▶ **YOUR GOAL**
Please look for the string "successfull" below and report every line in which it occurs.

Records from a data source
+++

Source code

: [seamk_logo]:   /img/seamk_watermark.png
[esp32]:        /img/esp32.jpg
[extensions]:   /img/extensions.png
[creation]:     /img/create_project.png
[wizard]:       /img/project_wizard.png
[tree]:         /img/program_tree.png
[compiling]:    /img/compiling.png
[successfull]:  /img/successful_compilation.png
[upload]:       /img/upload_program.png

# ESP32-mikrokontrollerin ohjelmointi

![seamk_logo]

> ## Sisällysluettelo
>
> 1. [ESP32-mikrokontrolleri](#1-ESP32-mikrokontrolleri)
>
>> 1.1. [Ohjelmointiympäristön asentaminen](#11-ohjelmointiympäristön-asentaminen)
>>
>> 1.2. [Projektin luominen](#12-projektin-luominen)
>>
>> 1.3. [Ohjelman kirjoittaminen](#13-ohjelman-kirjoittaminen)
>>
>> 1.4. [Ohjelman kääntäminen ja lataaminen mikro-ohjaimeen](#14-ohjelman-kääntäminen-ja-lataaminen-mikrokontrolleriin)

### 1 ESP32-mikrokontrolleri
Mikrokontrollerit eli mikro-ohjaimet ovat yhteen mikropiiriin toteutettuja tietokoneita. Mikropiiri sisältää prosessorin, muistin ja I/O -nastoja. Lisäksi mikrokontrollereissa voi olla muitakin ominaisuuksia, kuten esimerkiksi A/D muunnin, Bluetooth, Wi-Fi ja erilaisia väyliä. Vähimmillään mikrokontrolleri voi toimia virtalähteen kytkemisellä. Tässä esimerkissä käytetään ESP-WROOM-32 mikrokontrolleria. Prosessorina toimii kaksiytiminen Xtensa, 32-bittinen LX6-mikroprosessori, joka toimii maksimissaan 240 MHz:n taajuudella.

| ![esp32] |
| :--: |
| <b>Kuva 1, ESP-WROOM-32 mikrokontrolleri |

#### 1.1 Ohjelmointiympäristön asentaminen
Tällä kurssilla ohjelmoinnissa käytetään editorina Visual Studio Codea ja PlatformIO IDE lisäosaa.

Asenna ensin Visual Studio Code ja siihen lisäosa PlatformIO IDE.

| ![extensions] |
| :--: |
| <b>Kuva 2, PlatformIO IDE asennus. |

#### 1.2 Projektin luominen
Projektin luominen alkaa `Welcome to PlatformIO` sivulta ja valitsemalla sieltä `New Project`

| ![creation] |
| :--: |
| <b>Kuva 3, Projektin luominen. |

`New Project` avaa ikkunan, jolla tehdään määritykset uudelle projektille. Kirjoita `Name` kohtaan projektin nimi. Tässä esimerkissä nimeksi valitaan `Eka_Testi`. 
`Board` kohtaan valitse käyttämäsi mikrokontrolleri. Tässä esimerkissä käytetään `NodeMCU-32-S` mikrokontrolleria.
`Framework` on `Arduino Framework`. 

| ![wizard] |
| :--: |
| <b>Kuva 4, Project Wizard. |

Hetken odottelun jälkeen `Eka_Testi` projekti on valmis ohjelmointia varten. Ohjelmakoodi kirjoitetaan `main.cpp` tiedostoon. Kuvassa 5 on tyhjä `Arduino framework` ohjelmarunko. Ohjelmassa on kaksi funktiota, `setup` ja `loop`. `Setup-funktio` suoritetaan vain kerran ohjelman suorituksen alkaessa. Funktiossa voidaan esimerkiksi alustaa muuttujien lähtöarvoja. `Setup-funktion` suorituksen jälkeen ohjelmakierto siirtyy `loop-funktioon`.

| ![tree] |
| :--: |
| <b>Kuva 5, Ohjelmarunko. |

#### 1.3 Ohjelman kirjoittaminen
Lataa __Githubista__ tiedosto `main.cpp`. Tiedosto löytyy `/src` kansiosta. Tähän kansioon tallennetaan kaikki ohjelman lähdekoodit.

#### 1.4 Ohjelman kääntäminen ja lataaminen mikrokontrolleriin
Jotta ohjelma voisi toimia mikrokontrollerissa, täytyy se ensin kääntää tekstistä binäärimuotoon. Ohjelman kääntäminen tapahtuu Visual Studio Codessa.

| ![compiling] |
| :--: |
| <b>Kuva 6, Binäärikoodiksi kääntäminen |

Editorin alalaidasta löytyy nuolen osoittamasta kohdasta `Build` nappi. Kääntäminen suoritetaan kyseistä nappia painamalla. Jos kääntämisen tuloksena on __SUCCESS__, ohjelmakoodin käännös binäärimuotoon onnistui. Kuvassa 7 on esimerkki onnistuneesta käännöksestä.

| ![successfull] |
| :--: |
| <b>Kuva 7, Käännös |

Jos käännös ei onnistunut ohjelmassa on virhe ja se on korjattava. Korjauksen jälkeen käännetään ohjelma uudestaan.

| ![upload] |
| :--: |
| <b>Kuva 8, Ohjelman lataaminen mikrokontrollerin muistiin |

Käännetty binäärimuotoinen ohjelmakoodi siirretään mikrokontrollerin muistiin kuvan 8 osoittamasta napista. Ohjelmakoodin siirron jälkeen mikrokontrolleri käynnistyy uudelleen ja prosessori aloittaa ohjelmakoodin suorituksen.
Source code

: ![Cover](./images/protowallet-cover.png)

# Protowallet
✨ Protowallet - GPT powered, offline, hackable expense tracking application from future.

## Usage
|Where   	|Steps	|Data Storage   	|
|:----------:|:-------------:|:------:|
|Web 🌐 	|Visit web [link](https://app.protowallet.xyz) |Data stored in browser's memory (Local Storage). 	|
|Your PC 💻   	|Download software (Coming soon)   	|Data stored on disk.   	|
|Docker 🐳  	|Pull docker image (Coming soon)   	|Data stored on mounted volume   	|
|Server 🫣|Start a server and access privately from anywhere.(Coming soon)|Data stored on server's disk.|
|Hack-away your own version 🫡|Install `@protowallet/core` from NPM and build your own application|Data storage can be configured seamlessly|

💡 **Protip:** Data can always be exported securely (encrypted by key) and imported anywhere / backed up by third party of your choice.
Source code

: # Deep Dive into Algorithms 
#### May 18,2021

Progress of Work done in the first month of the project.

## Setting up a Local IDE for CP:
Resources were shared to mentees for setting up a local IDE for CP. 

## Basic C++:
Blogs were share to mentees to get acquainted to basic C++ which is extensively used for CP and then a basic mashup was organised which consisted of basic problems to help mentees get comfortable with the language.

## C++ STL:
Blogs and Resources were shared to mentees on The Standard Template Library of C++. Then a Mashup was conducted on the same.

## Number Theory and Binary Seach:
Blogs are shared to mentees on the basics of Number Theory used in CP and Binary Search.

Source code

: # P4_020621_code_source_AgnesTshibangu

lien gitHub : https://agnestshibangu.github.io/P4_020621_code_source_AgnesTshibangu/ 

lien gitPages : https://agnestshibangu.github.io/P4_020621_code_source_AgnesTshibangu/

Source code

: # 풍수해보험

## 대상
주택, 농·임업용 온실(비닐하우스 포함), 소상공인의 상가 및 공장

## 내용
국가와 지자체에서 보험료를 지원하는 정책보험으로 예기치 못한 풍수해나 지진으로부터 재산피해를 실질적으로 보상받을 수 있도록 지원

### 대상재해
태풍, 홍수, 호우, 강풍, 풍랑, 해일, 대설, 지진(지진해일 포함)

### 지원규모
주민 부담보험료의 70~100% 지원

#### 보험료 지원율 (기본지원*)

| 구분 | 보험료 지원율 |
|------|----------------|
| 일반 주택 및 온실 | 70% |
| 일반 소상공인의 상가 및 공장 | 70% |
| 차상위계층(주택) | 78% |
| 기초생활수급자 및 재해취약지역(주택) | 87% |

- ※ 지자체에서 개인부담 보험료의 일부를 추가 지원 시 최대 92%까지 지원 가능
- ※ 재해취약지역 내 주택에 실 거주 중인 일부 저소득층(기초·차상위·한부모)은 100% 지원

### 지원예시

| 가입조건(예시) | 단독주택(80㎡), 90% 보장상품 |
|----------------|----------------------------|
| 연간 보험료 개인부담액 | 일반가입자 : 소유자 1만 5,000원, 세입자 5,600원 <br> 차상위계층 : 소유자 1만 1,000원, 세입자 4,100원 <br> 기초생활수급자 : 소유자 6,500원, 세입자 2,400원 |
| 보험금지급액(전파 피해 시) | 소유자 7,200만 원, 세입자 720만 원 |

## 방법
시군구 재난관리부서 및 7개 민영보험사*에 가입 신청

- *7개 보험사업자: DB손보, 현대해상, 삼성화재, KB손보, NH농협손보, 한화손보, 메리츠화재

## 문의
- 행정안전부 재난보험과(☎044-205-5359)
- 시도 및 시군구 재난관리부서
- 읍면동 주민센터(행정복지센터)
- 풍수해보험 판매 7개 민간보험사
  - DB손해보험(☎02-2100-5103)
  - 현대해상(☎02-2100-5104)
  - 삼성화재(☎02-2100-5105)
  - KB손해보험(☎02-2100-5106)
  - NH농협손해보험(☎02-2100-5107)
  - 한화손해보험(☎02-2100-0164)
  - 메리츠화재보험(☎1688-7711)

+++

▶ **ANSWER SECTION**
[successfull]:  /img/successful_compilation.png
| ![successfull] |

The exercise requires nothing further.